И еще говорил Кожин. Я не знаю, откуда он взялся, не знаю даже, как он узнал о том, что будет этот суд. Может, пришел к Генриху, а может, Гагай сказал, но после Маткаримова он тоже попросил слова. Я давно его днем не видел, как-то все получалось — прихожу поздно, ухожу рано, а тут увидел и поразился — какое-то у него было неестественно серое, отёкшее лицо.
Ему, видно, трудно было говорить, он стоял, тяжело опершись о стол руками, и сказал коротко, но, по-моему, это сильнее всего ударило по сердцам:
— Да, идет война, а на войне умирают. Ежедневно. Ежечасно. Каждую минуту умирают люди. И кое-кто, вероятно, решил, что жизнь человека теперь упала в цене. Как деньги… — В его голосе зазвучала едкая злость… — Вот вещи — они дороже стали. Намного дороже. Некоторые на вес золота. А жизнь… — Он задохнулся, пот выступил у него на лбу, он утер его рукавом. — Да, на войне умирают.
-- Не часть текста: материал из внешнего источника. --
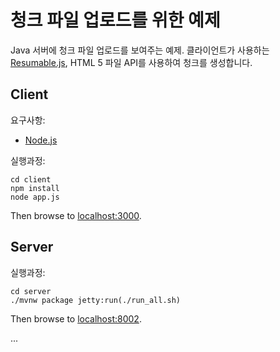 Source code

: # 청크 파일 업로드를 위한 예제

Java 서버에 청크 파일 업로드를 보여주는 예제. 클라이언트가 사용하는 [Resumable.js](https://github.com/23/resumable.js), HTML 5 파일 API를 사용하여 청크를 생성합니다.


## Client

요구사항:
- [Node.js](https://nodejs.org/en/download/package-manager/)

실행과정:

    cd client
    npm install
    node app.js

Then browse to [localhost:3000](http://localhost:3000).


## Server

실행과정:

    cd server
    ./mvnw package jetty:run(./run_all.sh)
    
Then browse to [localhost:8002](http://localhost:8002).

...




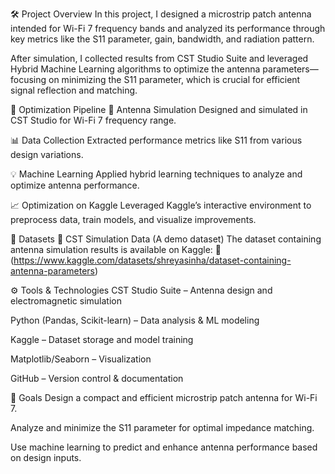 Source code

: 🛠️ Project Overview
In this project, I designed a microstrip patch antenna intended for Wi-Fi 7 frequency bands and analyzed its performance through key metrics like the S11 parameter, gain, bandwidth, and radiation pattern.

After simulation, I collected results from CST Studio Suite and leveraged Hybrid Machine Learning algorithms to optimize the antenna parameters—focusing on minimizing the S11 parameter, which is crucial for efficient signal reflection and matching.

🚀 Optimization Pipeline
🎯 Antenna Simulation
Designed and simulated in CST Studio for Wi-Fi 7 frequency range.

📊 Data Collection
Extracted performance metrics like S11 from various design variations.

💡 Machine Learning
Applied hybrid learning techniques to analyze and optimize antenna performance.

📈 Optimization on Kaggle
Leveraged Kaggle’s interactive environment to preprocess data, train models, and visualize improvements.

📂 Datasets
📁 CST Simulation Data (A demo dataset)
The dataset containing antenna simulation results is available on Kaggle:
🔗 (https://www.kaggle.com/datasets/shreyasinha/dataset-containing-antenna-parameters)

⚙️ Tools & Technologies
CST Studio Suite – Antenna design and electromagnetic simulation

Python (Pandas, Scikit-learn) – Data analysis & ML modeling

Kaggle – Dataset storage and model training

Matplotlib/Seaborn – Visualization

GitHub – Version control & documentation

📌 Goals
Design a compact and efficient microstrip patch antenna for Wi-Fi 7.

Analyze and minimize the S11 parameter for optimal impedance matching.

Use machine learning to predict and enhance antenna performance based on design inputs.
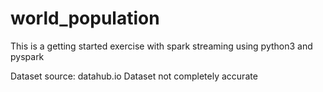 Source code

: # world_population
This is a getting started exercise with spark streaming using python3 and pyspark

Dataset source: datahub.io
Dataset not completely accurate
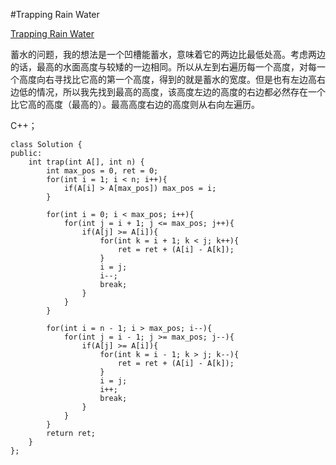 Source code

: ﻿#Trapping Rain Water

[Trapping Rain Water](https://leetcode.com/problems/trapping-rain-water/ "Trapping Rain Water")

蓄水的问题，我的想法是一个凹槽能蓄水，意味着它的两边比最低处高。考虑两边的话，最高的水面高度与较矮的一边相同。所以从左到右遍历每一个高度，对每一个高度向右寻找比它高的第一个高度，得到的就是蓄水的宽度。但是也有左边高右边低的情况，所以我先找到最高的高度，该高度左边的高度的右边都必然存在一个比它高的高度（最高的）。最高高度右边的高度则从右向左遍历。

C++；

    class Solution {
    public:
        int trap(int A[], int n) {
            int max_pos = 0, ret = 0;
            for(int i = 1; i < n; i++){
                if(A[i] > A[max_pos]) max_pos = i;
            }
    
            for(int i = 0; i < max_pos; i++){
                for(int j = i + 1; j <= max_pos; j++){
                    if(A[j] >= A[i]){
                        for(int k = i + 1; k < j; k++){
                            ret = ret + (A[i] - A[k]);
                        }
                        i = j;
                        i--;
                        break;
                    }
                }
            }
    
            for(int i = n - 1; i > max_pos; i--){
                for(int j = i - 1; j >= max_pos; j--){
                    if(A[j] >= A[i]){
                        for(int k = i - 1; k > j; k--){
                            ret = ret + (A[i] - A[k]);
                        }
                        i = j;
                        i++;
                        break;
                    }
                }
            }
            return ret;
        }
    };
Но тот, кто там погибает, отдает свою жизнь, отдаст живым. Он говорит — берите и берегите, за нее уплачено очень дорогой ценой. — Майор перевел дыхание и добавил тихо: — Для нас каждая жизнь дорога. Я повторяю — каждая. Помните об этом.
В перерыве, когда суд удалился на заседание, я увидел Паню. Она стояла у подоконника и плакала. Я протолкался к ней, тронул ее за плечо.
Ну чего плачешь, не осудят его. Видишь — забыли даже про лоскуты.
Не в том дело, — всхлипнула она, — он же инвалид теперь, работать когда еще сможет…
— Ничего… Прокормят, — сказал я с горечью. — Бутыгин не пропадет.
— А я? — Она повернула ко мне заплаканное лицо. — Мне-то что делать? У меня ведь ребенок скоро будет…
* * *Суд приговорил Бутыгина к году условно — за вынос обрезков шелка.
13
Ночью Кожину стало плохо. Он дышал рывками, присвистом, хрипло втягивая воздух.
— Славочка, беги за доктором, — разбудила меня Анна Павловна, — беги за тем самым доктором!
Еще плохо соображая, что происходит, я напяливал свои деревяшки. Бабушка на ходу накинула мне на плечи телогрейку.